Kelas menengah Jakarta dan Bandung menikmati Paris van Java, yang kini hadir sebagai salah satu ikon Kota Bandung. Lihat saja mobil-mobil yang diparkir di halaman, berpelat B dan D. Apalagi saat ini jarak Jakarta-Bandung hanya sekitar dua jam atau kurang. Orang Jakarta bisa pulang lagi kok, jika memang berniat menghabiskan malam di Bandung. Tak ada bedanya jika kita terjebak macet di Jakarta, yang juga menghabiskan waktu kurang lebih sama.

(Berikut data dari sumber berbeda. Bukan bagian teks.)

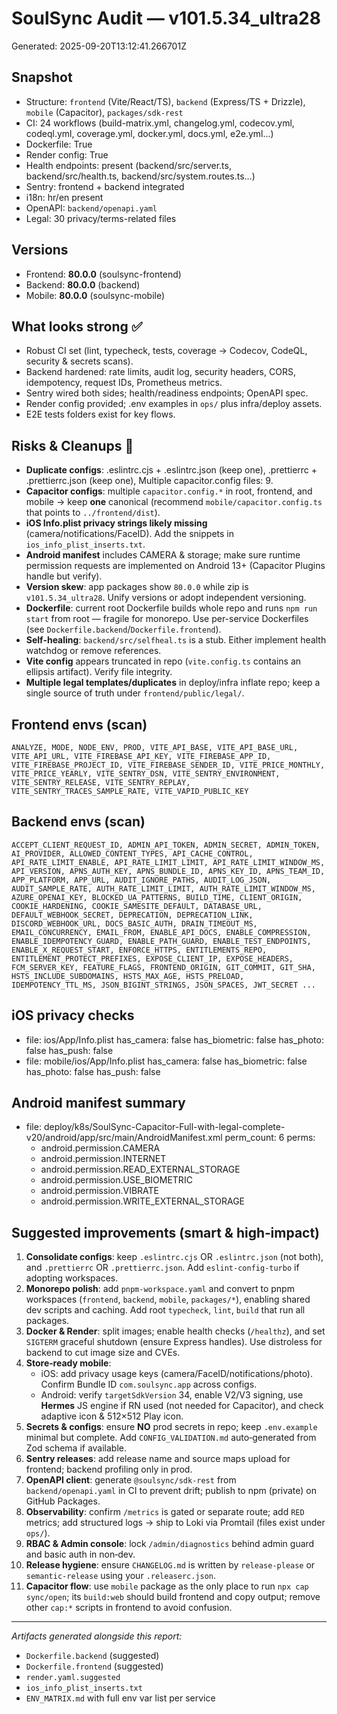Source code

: # SoulSync Audit — v101.5.34_ultra28
Generated: 2025-09-20T13:12:41.266701Z

## Snapshot
- Structure: `frontend` (Vite/React/TS), `backend` (Express/TS + Drizzle), `mobile` (Capacitor), `packages/sdk-rest`
- CI: 24 workflows (build-matrix.yml, changelog.yml, codecov.yml, codeql.yml, coverage.yml, docker.yml, docs.yml, e2e.yml…)
- Dockerfile: True
- Render config: True
- Health endpoints: present (backend/src/server.ts, backend/src/health.ts, backend/src/system.routes.ts…)
- Sentry: frontend + backend integrated
- i18n: hr/en present
- OpenAPI: `backend/openapi.yaml`
- Legal: 30 privacy/terms-related files

## Versions
- Frontend: **80.0.0** (soulsync-frontend)
- Backend: **80.0.0** (backend)
- Mobile: **80.0.0** (soulsync-mobile)

## What looks strong ✅
- Robust CI set (lint, typecheck, tests, coverage → Codecov, CodeQL, security & secrets scans).
- Backend hardened: rate limits, audit log, security headers, CORS, idempotency, request IDs, Prometheus metrics.
- Sentry wired both sides; health/readiness endpoints; OpenAPI spec.
- Render config provided; .env examples in `ops/` plus infra/deploy assets.
- E2E tests folders exist for key flows.

## Risks & Cleanups 🧹
- **Duplicate configs**: .eslintrc.cjs + .eslintrc.json (keep one), .prettierrc + .prettierrc.json (keep one), Multiple capacitor.config files: 9.
- **Capacitor configs**: multiple `capacitor.config.*` in root, frontend, and mobile → keep **one** canonical (recommend `mobile/capacitor.config.ts` that points to `../frontend/dist`).
- **iOS Info.plist privacy strings likely missing** (camera/notifications/FaceID). Add the snippets in `ios_info_plist_inserts.txt`.
- **Android manifest** includes CAMERA & storage; make sure runtime permission requests are implemented on Android 13+ (Capacitor Plugins handle but verify).
- **Version skew**: app packages show `80.0.0` while zip is `v101.5.34_ultra28`. Unify versions or adopt independent versioning.
- **Dockerfile**: current root Dockerfile builds whole repo and runs `npm run start` from root — fragile for monorepo. Use per-service Dockerfiles (see `Dockerfile.backend`/`Dockerfile.frontend`).
- **Self-healing**: `backend/src/selfheal.ts` is a stub. Either implement health watchdog or remove references.
- **Vite config** appears truncated in repo (`vite.config.ts` contains an ellipsis artifact). Verify file integrity.
- **Multiple legal templates/duplicates** in deploy/infra inflate repo; keep a single source of truth under `frontend/public/legal/`.

## Frontend envs (scan)
```
ANALYZE, MODE, NODE_ENV, PROD, VITE_API_BASE, VITE_API_BASE_URL, VITE_API_URL, VITE_FIREBASE_API_KEY, VITE_FIREBASE_APP_ID, VITE_FIREBASE_PROJECT_ID, VITE_FIREBASE_SENDER_ID, VITE_PRICE_MONTHLY, VITE_PRICE_YEARLY, VITE_SENTRY_DSN, VITE_SENTRY_ENVIRONMENT, VITE_SENTRY_RELEASE, VITE_SENTRY_REPLAY, VITE_SENTRY_TRACES_SAMPLE_RATE, VITE_VAPID_PUBLIC_KEY
```

## Backend envs (scan)
```
ACCEPT_CLIENT_REQUEST_ID, ADMIN_API_TOKEN, ADMIN_SECRET, ADMIN_TOKEN, AI_PROVIDER, ALLOWED_CONTENT_TYPES, API_CACHE_CONTROL, API_RATE_LIMIT_ENABLE, API_RATE_LIMIT_LIMIT, API_RATE_LIMIT_WINDOW_MS, API_VERSION, APNS_AUTH_KEY, APNS_BUNDLE_ID, APNS_KEY_ID, APNS_TEAM_ID, APP_PLATFORM, APP_URL, AUDIT_IGNORE_PATHS, AUDIT_LOG_JSON, AUDIT_SAMPLE_RATE, AUTH_RATE_LIMIT_LIMIT, AUTH_RATE_LIMIT_WINDOW_MS, AZURE_OPENAI_KEY, BLOCKED_UA_PATTERNS, BUILD_TIME, CLIENT_ORIGIN, COOKIE_HARDENING, COOKIE_SAMESITE_DEFAULT, DATABASE_URL, DEFAULT_WEBHOOK_SECRET, DEPRECATION, DEPRECATION_LINK, DISCORD_WEBHOOK_URL, DOCS_BASIC_AUTH, DRAIN_TIMEOUT_MS, EMAIL_CONCURRENCY, EMAIL_FROM, ENABLE_API_DOCS, ENABLE_COMPRESSION, ENABLE_IDEMPOTENCY_GUARD, ENABLE_PATH_GUARD, ENABLE_TEST_ENDPOINTS, ENABLE_X_REQUEST_START, ENFORCE_HTTPS, ENTITLEMENTS_REPO, ENTITLEMENT_PROTECT_PREFIXES, EXPOSE_CLIENT_IP, EXPOSE_HEADERS, FCM_SERVER_KEY, FEATURE_FLAGS, FRONTEND_ORIGIN, GIT_COMMIT, GIT_SHA, HSTS_INCLUDE_SUBDOMAINS, HSTS_MAX_AGE, HSTS_PRELOAD, IDEMPOTENCY_TTL_MS, JSON_BIGINT_STRINGS, JSON_SPACES, JWT_SECRET ...
```

## iOS privacy checks
- file: ios/App/Info.plist
  has_camera: false
  has_biometric: false
  has_photo: false
  has_push: false
- file: mobile/ios/App/Info.plist
  has_camera: false
  has_biometric: false
  has_photo: false
  has_push: false


## Android manifest summary
- file: deploy/k8s/SoulSync-Capacitor-Full-with-legal-complete-v20/android/app/src/main/AndroidManifest.xml
  perm_count: 6
  perms:
  - android.permission.CAMERA
  - android.permission.INTERNET
  - android.permission.READ_EXTERNAL_STORAGE
  - android.permission.USE_BIOMETRIC
  - android.permission.VIBRATE
  - android.permission.WRITE_EXTERNAL_STORAGE


## Suggested improvements (smart & high‑impact)
1. **Consolidate configs**: keep `.eslintrc.cjs` OR `.eslintrc.json` (not both), and `.prettierrc` OR `.prettierrc.json`. Add `eslint-config-turbo` if adopting workspaces.
2. **Monorepo polish**: add `pnpm-workspace.yaml` and convert to pnpm workspaces (`frontend`, `backend`, `mobile`, `packages/*`), enabling shared dev scripts and caching. Add root `typecheck`, `lint`, `build` that run all packages.
3. **Docker & Render**: split images; enable health checks (`/healthz`), and set `SIGTERM` graceful shutdown (ensure Express handles). Use distroless for backend to cut image size and CVEs.
4. **Store‑ready mobile**: 
   - iOS: add privacy usage keys (camera/FaceID/notifications/photo). Confirm Bundle ID `com.soulsync.app` across configs.
   - Android: verify `targetSdkVersion` 34, enable V2/V3 signing, use **Hermes** JS engine if RN used (not needed for Capacitor), and check adaptive icon & 512×512 Play icon.
5. **Secrets & configs**: ensure **NO** prod secrets in repo; keep `.env.example` minimal but complete. Add `CONFIG_VALIDATION.md` auto‑generated from Zod schema if available.
6. **Sentry releases**: add release name and source maps upload for frontend; backend profiling only in prod.
7. **OpenAPI client**: generate `@soulsync/sdk-rest` from `backend/openapi.yaml` in CI to prevent drift; publish to npm (private) on GitHub Packages.
8. **Observability**: confirm `/metrics` is gated or separate route; add `RED` metrics; add structured logs → ship to Loki via Promtail (files exist under `ops/`).
9. **RBAC & Admin console**: lock `/admin/diagnostics` behind admin guard and basic auth in non‑dev.
10. **Release hygiene**: ensure `CHANGELOG.md` is written by `release-please` or `semantic-release` using your `.releaserc.json`.
11. **Capacitor flow**: use `mobile` package as the only place to run `npx cap sync/open`; its `build:web` should build frontend and copy output; remove other `cap:*` scripts in frontend to avoid confusion.

---

_Artifacts generated alongside this report:_
- `Dockerfile.backend` (suggested)
- `Dockerfile.frontend` (suggested)
- `render.yaml.suggested`
- `ios_info_plist_inserts.txt`
- `ENV_MATRIX.md` with full env var list per service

Paris van Java. Saya ke tempat ini bulan Maret 2007 lalu. Dan sekarang bulan September 2007. Resto-resto di sana bertambah banyak. Hari Sabtu (15/9) malam lalu, saya bersama keluarga menikmati Paris van Java. Waw, hampir semua tempat duduk di resto-resto di sana penuh. Mulai dari Starbucks Coffee, Putri Kenanga, Red Tomato, Ta Wan, J.Co, Sushigroove, KFC, Javana Bistro, Zenbu, Mocha Blends, Kafe Manchester United, Black Canyon Coffee, Oh La La Cafe, BMC, Cafe Halaman, Red Bean, Newspaper, Gelato Bar, Katjapiring, Zukusuki, Raffel's, Vegas Hotdog sampai Little Tokyo.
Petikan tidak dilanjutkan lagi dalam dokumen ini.